4. Importanza politica della riforma.
Questa completa rivoluzione nell'ordinamento dell'esercito romano non sembra derivata in sostanza da motivi politici, ma da motivi puramente militari, e sembra essere stata in generale, piuttosto che l'opera di un singolo individuo e meno ancora quella di uno scaltro ambizioso, la caduta, sotto l'urto dei tempi, di istituzioni divenute insostenibili.
Non è inverosimile, che l'istituzione del sistema dell'arruolamento interno, per opera di Mario, abbia militarmente salvato lo stato dalla rovina, come alcuni secoli più tardi Arbogaste e Stilicone, coll'introduzione del sistema d'arruolamento estero, ne prolungarono l'esistenza ancora per qualche tempo.
Ciò che non pertanto si doveva ravvisare in questo sistema, benchè non ancora svolta, era una completa rivoluzione politica.
La costituzione repubblicana voleva essenzialmente che ogni cittadino fosse insieme soldato, che ogni soldato prima di tutto fosse cittadino; e così la Repubblica assumeva le forme d'uno stato militare. A ciò doveva condurre il nuovo regolamento per gli esercizi militari, colla sua pratica tolta dallo schermidore. La milizia divenne quindi a poco a poco un mestiere.
Maggiori conseguenze ebbe l'arruolamento, sia pure limitato, dei proletari, specialmente rispetto alle antichissime norme che assegnavano al generale un diritto arbitrario, solo compatibile con saldissime istituzioni repubblicane, di compensare i suoi soldati, e davano ai soldati fortunati e valorosi una specie di diritto di pretendere dal generale una parte del bottino mobile e dallo stato una porzione di suolo conquistato.
Se il cittadino coscritto e il contadino non ravvisavano nel servizio militare altro che un peso assunto pel bene comune, e nei vantaggi derivanti dalla guerra null'altro che un tenue compenso alla perdita molto maggiore derivata loro dal servizio prestato, il proletario, invece, assunto nell'esercito, non solo vedeva legata al soldo la sua esistenza, ma doveva desiderare di rimanere sotto le insegne e di non abbandonarle se non sicuro di un'esistenza cittadina, giacchè licenziato non l'accoglieva nè un ospizio per gli invalidi, nè uno per i poveri.
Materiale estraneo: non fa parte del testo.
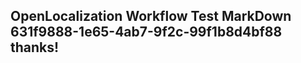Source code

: <properties
ms.topic="hero-topic"
ms.test1="hero-topic"
ms.test2="test"/>


## OpenLocalization Workflow Test MarkDown 631f9888-1e65-4ab7-9f2c-99f1b8d4bf88 thanks!



<!--HONumber=Jul16_HO3-->


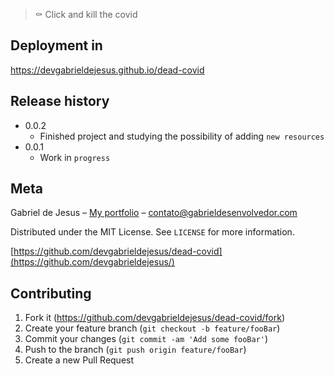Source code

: > ⚰️ Click and kill the covid


## Deployment in
https://devgabrieldejesus.github.io/dead-covid

## Release history

* 0.0.2
    * Finished project and studying the possibility of adding `new resources`
* 0.0.1
    * Work in `progress`

## Meta

Gabriel de Jesus – [My portfolio](https://www.gabrieldesenvolvedor.com/) – contato@gabrieldesenvolvedor.com

Distributed under the MIT License. See `LICENSE` for more information.

[https://github.com/devgabrieldejesus/dead-covid](https://github.com/devgabrieldejesus/)

## Contributing

1. Fork it (<https://github.com/devgabrieldejesus/dead-covid/fork>)
2. Create your feature branch (`git checkout -b feature/fooBar`)
3. Commit your changes (`git commit -am 'Add some fooBar'`)
4. Push to the branch (`git push origin feature/fooBar`)
5. Create a new Pull Request
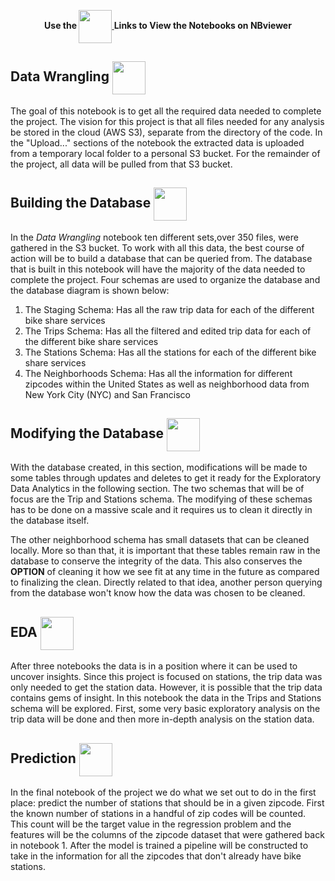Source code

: <p align="center">
    <b> Use the 
        <a href="https://nbviewer.jupyter.org/github/Williamdst/Bike-Share-USA/blob/main/Notebooks/">
            <img align='center' src="https://img.shields.io/badge/Jupyter-F37626.svg?&style=for-the-badge&logo=Jupyter&logoColor=white" width='53' />
        </a> 
        Links to View the Notebooks on NBviewer 
    </b>
</p>

<h2> Data Wrangling 
    <a href="https://nbviewer.jupyter.org/github/Williamdst/Bike-Share-USA/blob/main/Notebooks/01.Data-Wrangling.ipynb">
        <img align='center' src="https://img.shields.io/badge/Jupyter-F37626.svg?&style=for-the-badge&logo=Jupyter&logoColor=white" width='53' />
    </a>
</h2> 
The goal of this notebook is to get all the required data needed to complete the project. The vision for this project is that all files needed for any analysis be stored in the cloud (AWS S3), separate from the directory of the code. In the "Upload..." sections of the notebook the extracted data is uploaded from a temporary local folder to a personal S3 bucket. For the remainder of the project, all data will be pulled from that S3 bucket. 

<h2> Building the Database 
    <a href="https://nbviewer.jupyter.org/github/Williamdst/Bike-Share-USA/blob/main/Notebooks/02.Building-Database.ipynb">
        <img align='center' src="https://img.shields.io/badge/Jupyter-F37626.svg?&style=for-the-badge&logo=Jupyter&logoColor=white" width='53' />
    </a>
</h2>
In the <i>Data Wrangling</i> notebook ten different sets,over 350 files, were gathered in the S3 bucket. To work with all this data, the best course of action will be to build a database that can be queried from. The database that is built in this notebook will have the majority of the data needed to complete the project. Four schemas are used to organize the database and the database diagram is shown below:
<ol>
    <li> The Staging Schema: Has all the raw trip data for each of the different bike share services
    <li> The Trips Schema: Has all the filtered and edited trip data for each of the different bike share services
    <li> The Stations Schema: Has all the stations for each of the different bike share services
    <li> The Neighborhoods Schema: Has all the information for different zipcodes within the United States as well as neighborhood data from New York City (NYC) and San Francisco
</ol>

<h2> Modifying the Database 
    <a href="https://nbviewer.jupyter.org/github/Williamdst/Bike-Share-USA/blob/main/Notebooks/03.Modifying-Database.ipynb">
        <img align='center' src="https://img.shields.io/badge/Jupyter-F37626.svg?&style=for-the-badge&logo=Jupyter&logoColor=white" width='53' />
    </a>
</h2>
With the database created, in this section, modifications will be made to some tables through updates and deletes to get it ready for the Exploratory Data Analytics in the following section. The two schemas that will be of focus are the Trip and Stations schema. The modifying of these schemas has to be done on a massive scale and it requires us to clean it directly in the database itself. 

The other neighborhood schema has small datasets that can be cleaned locally. More so than that, it is important that these tables remain raw in the database to conserve the integrity of the data. This also conserves the <b>OPTION</b> of cleaning it how we see fit at any time in the future as compared to finalizing the clean. Directly related to that idea, another person querying from the database won't know how the data was chosen to be cleaned. 
    

<h2> EDA 
    <a href="https://nbviewer.jupyter.org/github/Williamdst/Bike-Share-USA/blob/main/Notebooks/04.EDA.ipynb">
        <img align='center' src="https://img.shields.io/badge/Jupyter-F37626.svg?&style=for-the-badge&logo=Jupyter&logoColor=white" width='53' />
    </a>
</h2>
After three notebooks the data is in a position where it can be used to uncover insights. Since this project is focused on stations, the trip data was only needed to get the station data. However, it is possible that the trip data contains gems of insight. In this notebook the data in the Trips and Stations schema will be explored. First, some very basic exploratory analysis on the trip data will be done and then more in-depth analysis on the station data.
    

<h2> Prediction 
    <a href="https://nbviewer.jupyter.org/github/Williamdst/Bike-Share-USA/blob/main/Notebooks/05.Prediction.ipynb">
        <img align='center' src="https://img.shields.io/badge/Jupyter-F37626.svg?&style=for-the-badge&logo=Jupyter&logoColor=white" width='53' />
    </a>
</h2>
In the final notebook of the project we do what we set out to do in the first place: predict the number of stations that should be in a given zipcode. First the known number of stations in a handful of zip codes will be counted. This count will be the target value in the regression problem and the features will be the columns of the zipcode dataset that were gathered back in notebook 1. After the model is trained a pipeline will be constructed to take in the information for all the zipcodes that don't already have bike stations. 
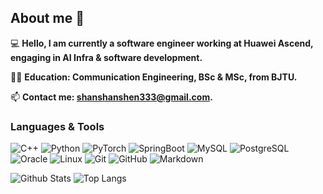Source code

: ## About me 👋

💻 **Hello, I am currently a software engineer working at Huawei Ascend, engaging in AI Infra & software development.**

👨‍🎓 **Education: Communication Engineering, BSc & MSc, from BJTU.**

📫 **Contact me: [shanshanshen333@gmail.com](shanshanshen333@gmail.com).**

### Languages & Tools

![C++](https://img.shields.io/badge/-C++-333333?style=flat-square&logo=cplusplus)
![Python](https://img.shields.io/badge/-Python-333333?style=flat-square&logo=Python)
![PyTorch](https://img.shields.io/badge/-PyTorch-333333?style=flat-square&logo=PyTorch)
![SpringBoot](https://img.shields.io/badge/-SpringBoot-333333?style=flat-square&logo=springboot)
![MySQL](https://img.shields.io/badge/-MySQL-333333?style=flat-square&logo=mysql)
![PostgreSQL](https://img.shields.io/badge/-PostgreSQL-333333?style=flat-square&logo=postgresql)
![Oracle](https://img.shields.io/badge/-Oracle-333333?style=flat-square&logo=oracle)
![Linux](https://img.shields.io/badge/-Linux-333333?style=flat&logo=Linux&logoColor=FCC624)
![Git](https://img.shields.io/badge/-Git-333333?style=flat-square&logo=git)
![GitHub](https://img.shields.io/badge/-GitHub-333333?style=flat-square&logo=github)
![Markdown](https://img.shields.io/badge/-Markdown-333333?style=flat&logo=markdown)

![Github Stats](https://github-readme-stats.vercel.app/api?username=shen-shanshan&count_private=true&show_icons=true&include_all_commits=true)
![Top Langs](https://github-readme-stats.vercel.app/api/top-langs/?username=shen-shanshan&hide=TeX&layout=compact)
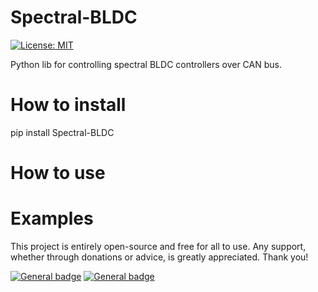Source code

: # Spectral-BLDC

[![License: MIT](https://img.shields.io/badge/License-MIT-green.svg)](https://opensource.org/licenses/MIT)


Python lib for controlling spectral BLDC controllers over CAN bus.

# How to install

  pip install Spectral-BLDC

# How to use

# Examples


This project is entirely open-source and free for all to use. Any support, whether through donations or advice, is greatly appreciated. Thank you!

 [![General badge](https://img.shields.io/badge/PayPal-00457C?style=for-the-badge&logo=paypal&logoColor=white)](https://paypal.me/PCrnjak?locale.x=en_US)
[![General badge](https://img.shields.io/badge/Patreon-F96854?style=for-the-badge&logo=patreon&logoColor=white)](https://www.patreon.com/PCrnjak)
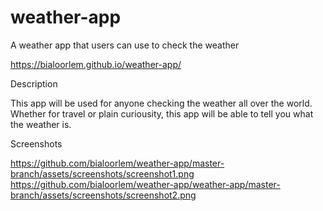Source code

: # weather-app
A weather app that users can use to check the weather

https://bialoorlem.github.io/weather-app/

Description

This app will be used for anyone checking the weather all over the world. Whether for travel or plain curiousity, this app will be able to tell you what the weather is.

Screenshots

https://github.com/bialoorlem/weather-app/master-branch/assets/screenshots/screenshot1.png
https://github.com/bialoorlem/weather-app/weather-app/master-branch/assets/screenshots/screenshot2.png


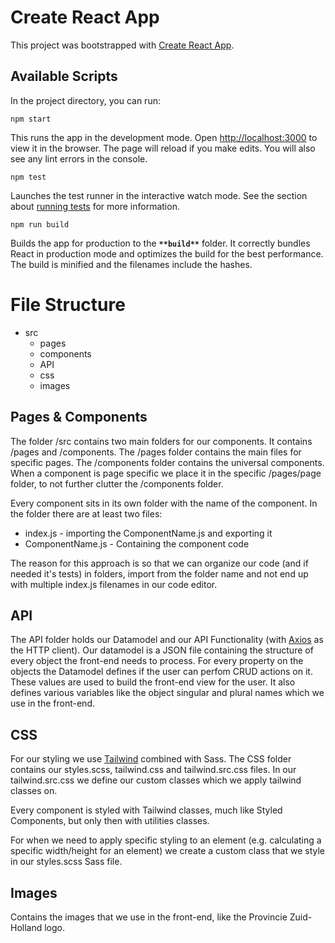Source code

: # Create React App

This project was bootstrapped with [Create React App](https://github.com/facebook/create-react-app).

## **Available Scripts**

In the project directory, you can run:

    npm start

This runs the app in the development mode. Open [http://localhost:3000](http://localhost:3000) to view it in the browser. The page will reload if you make edits. You will also see any lint errors in the console.

    npm test

Launches the test runner in the interactive watch mode. See the section about [running tests](https://facebook.github.io/create-react-app/docs/running-tests) for more information.

    npm run build

Builds the app for production to the **`**build**`** folder. It correctly bundles React in production mode and optimizes the build for the best performance. The build is minified and the filenames include the hashes.

# File Structure

-   src
    -   pages
    -   components
    -   API
    -   css
    -   images

## Pages & Components

The folder /src contains two main folders for our components. It contains /pages and /components. The /pages folder contains the main files for specific pages. The /components folder contains the universal components. When a component is page specific we place it in the specific /pages/page folder, to not further clutter the /components folder.

Every component sits in its own folder with the name of the component. In the folder there are at least two files:

-   index.js - importing the ComponentName.js and exporting it
-   ComponentName.js - Containing the component code

The reason for this approach is so that we can organize our code (and if needed it's tests) in folders, import from the folder name and not end up with multiple index.js filenames in our code editor.

## API

The API folder holds our Datamodel and our API Functionality (with [Axios](https://github.com/axios/axios) as the HTTP client). Our datamodel is a JSON file containing the structure of every object the front-end needs to process. For every property on the objects the Datamodel defines if the user can perfom CRUD actions on it. These values are used to build the front-end view for the user. It also defines various variables like the object singular and plural names which we use in the front-end.

## CSS

For our styling we use [Tailwind](https://tailwindcss.com) combined with Sass. The CSS folder contains our styles.scss, tailwind.css and tailwind.src.css files. In our tailwind.src.css we define our custom classes which we apply tailwind classes on.

Every component is styled with Tailwind classes, much like Styled Components, but only then with utilities classes.

For when we need to apply specific styling to an element (e.g. calculating a specific width/height for an element) we create a custom class that we style in our styles.scss Sass file.

## Images

Contains the images that we use in the front-end, like the Provincie Zuid-Holland logo.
Sua sola patria era il campo, sua sola scienza la guerra, sua sola speranza il generale – che cosa fosse tutto ciò è facile indovinare.
Allorchè Mario dopo la giornata sui Campi Raudi, concesse per il loro valore, a due intere coorti di alleati italici, incostituzionalmente, il diritto di cittadinanza, egli giustificò poi questo atto, dicendo che tra lo strepito delle armi non aveva potuto udire la voce delle leggi.
Chi mai avrebbe potuto star garante che, se in questioni di maggiore importanza l'interesse del generale si fosse per caso accordato con quello dell'esercito nel volere alcuna cosa contraria alla costituzione, ben altre leggi non fossero per nascere in mezzo allo strepito delle armi?
Vi era un esercito permanente, lo stato militare, la guardia; come per la costituzione cittadina così erano già pronte le basi della costituzione militare per la futura monarchia; nulla più mancava tranne il monarca. Come le dodici aquile che si librarono a volo sul Palatino presagirono il periodo dei re, l'aquila concessa da Caio Mario alle legioni annunziò il regno dei Cesari.